#### Activity
In the material below, the lines from the one containing "correctness of PROPOSAL." through the one containing "macht GEANT4 mit" are to be given again exactly, ends included, and no others.

#### Data shown
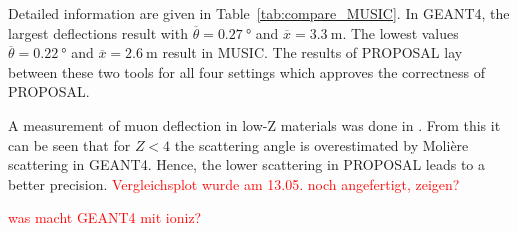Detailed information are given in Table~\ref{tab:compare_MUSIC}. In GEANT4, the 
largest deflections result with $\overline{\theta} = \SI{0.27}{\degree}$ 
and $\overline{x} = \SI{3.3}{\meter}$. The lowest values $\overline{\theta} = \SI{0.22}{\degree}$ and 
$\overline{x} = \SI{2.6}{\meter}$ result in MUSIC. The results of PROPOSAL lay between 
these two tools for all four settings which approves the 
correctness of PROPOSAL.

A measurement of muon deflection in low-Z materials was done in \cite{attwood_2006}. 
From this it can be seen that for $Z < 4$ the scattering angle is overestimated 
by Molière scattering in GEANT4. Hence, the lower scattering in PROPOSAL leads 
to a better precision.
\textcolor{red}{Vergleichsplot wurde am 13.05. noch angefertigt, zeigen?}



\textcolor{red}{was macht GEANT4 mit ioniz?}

--

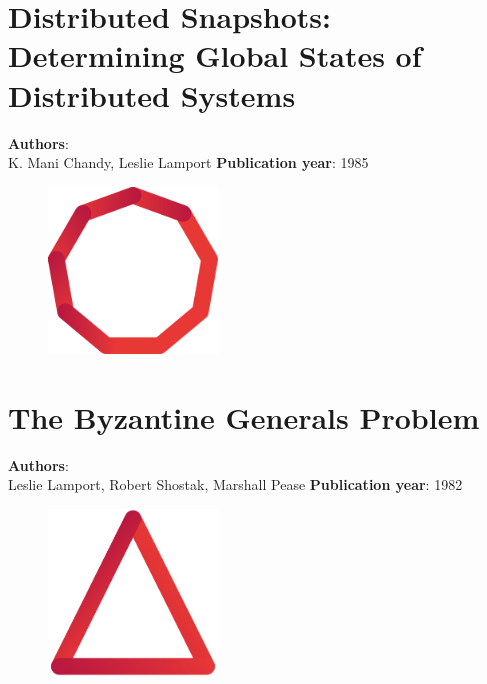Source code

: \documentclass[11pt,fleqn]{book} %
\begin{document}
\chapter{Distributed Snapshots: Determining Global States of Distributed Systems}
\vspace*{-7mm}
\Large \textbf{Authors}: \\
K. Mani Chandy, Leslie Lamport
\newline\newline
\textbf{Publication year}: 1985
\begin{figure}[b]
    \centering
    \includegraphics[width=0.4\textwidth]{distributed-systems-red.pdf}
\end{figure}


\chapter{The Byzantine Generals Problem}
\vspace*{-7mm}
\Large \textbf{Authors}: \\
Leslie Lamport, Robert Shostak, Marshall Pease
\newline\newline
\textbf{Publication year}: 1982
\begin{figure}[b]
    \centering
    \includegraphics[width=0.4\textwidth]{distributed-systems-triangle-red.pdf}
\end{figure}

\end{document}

==

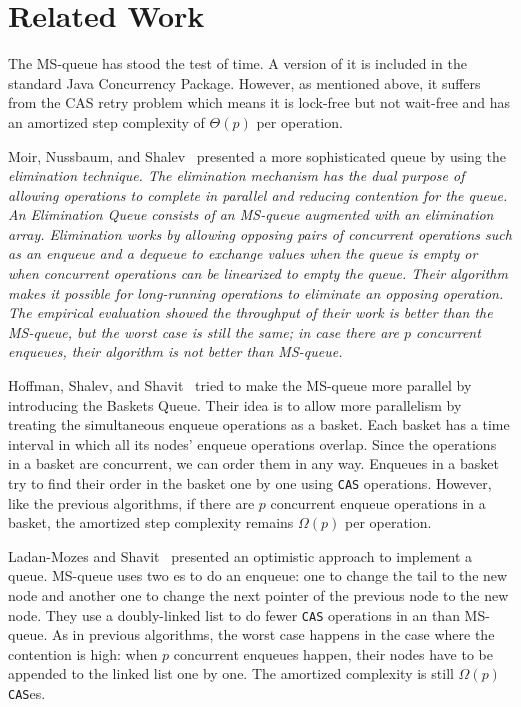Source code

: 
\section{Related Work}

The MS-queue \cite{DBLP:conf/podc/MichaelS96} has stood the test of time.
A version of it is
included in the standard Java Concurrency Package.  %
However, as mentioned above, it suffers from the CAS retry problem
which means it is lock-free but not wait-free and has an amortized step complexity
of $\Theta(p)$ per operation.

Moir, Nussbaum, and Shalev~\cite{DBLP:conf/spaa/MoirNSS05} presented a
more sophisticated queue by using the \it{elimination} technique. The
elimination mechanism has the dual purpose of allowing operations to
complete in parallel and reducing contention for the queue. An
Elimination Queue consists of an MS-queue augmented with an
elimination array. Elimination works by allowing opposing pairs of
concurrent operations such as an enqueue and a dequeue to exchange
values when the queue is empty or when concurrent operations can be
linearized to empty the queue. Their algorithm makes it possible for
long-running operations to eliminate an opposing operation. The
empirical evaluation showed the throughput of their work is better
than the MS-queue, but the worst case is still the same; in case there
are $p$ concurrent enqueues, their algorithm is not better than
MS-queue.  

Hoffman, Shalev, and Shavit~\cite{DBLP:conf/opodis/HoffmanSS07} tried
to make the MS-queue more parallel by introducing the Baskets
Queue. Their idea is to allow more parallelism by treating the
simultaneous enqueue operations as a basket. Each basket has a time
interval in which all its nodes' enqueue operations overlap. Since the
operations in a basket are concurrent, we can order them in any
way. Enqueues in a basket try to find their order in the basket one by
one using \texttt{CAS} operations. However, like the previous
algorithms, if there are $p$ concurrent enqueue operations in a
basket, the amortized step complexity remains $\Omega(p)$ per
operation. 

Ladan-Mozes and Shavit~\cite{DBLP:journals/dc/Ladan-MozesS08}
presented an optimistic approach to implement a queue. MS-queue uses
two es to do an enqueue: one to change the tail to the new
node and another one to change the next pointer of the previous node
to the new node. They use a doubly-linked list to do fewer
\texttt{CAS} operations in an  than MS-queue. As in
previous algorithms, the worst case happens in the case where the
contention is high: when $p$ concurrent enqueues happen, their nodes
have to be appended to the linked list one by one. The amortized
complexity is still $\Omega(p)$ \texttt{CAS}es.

#### Task answer
correctness of PROPOSAL.

A measurement of muon deflection in low-Z materials was done in \cite{attwood_2006}. 
From this it can be seen that for $Z < 4$ the scattering angle is overestimated 
by Molière scattering in GEANT4. Hence, the lower scattering in PROPOSAL leads 
to a better precision.
\textcolor{red}{Vergleichsplot wurde am 13.05. noch angefertigt, zeigen?}



\textcolor{red}{was macht GEANT4 mit ioniz?}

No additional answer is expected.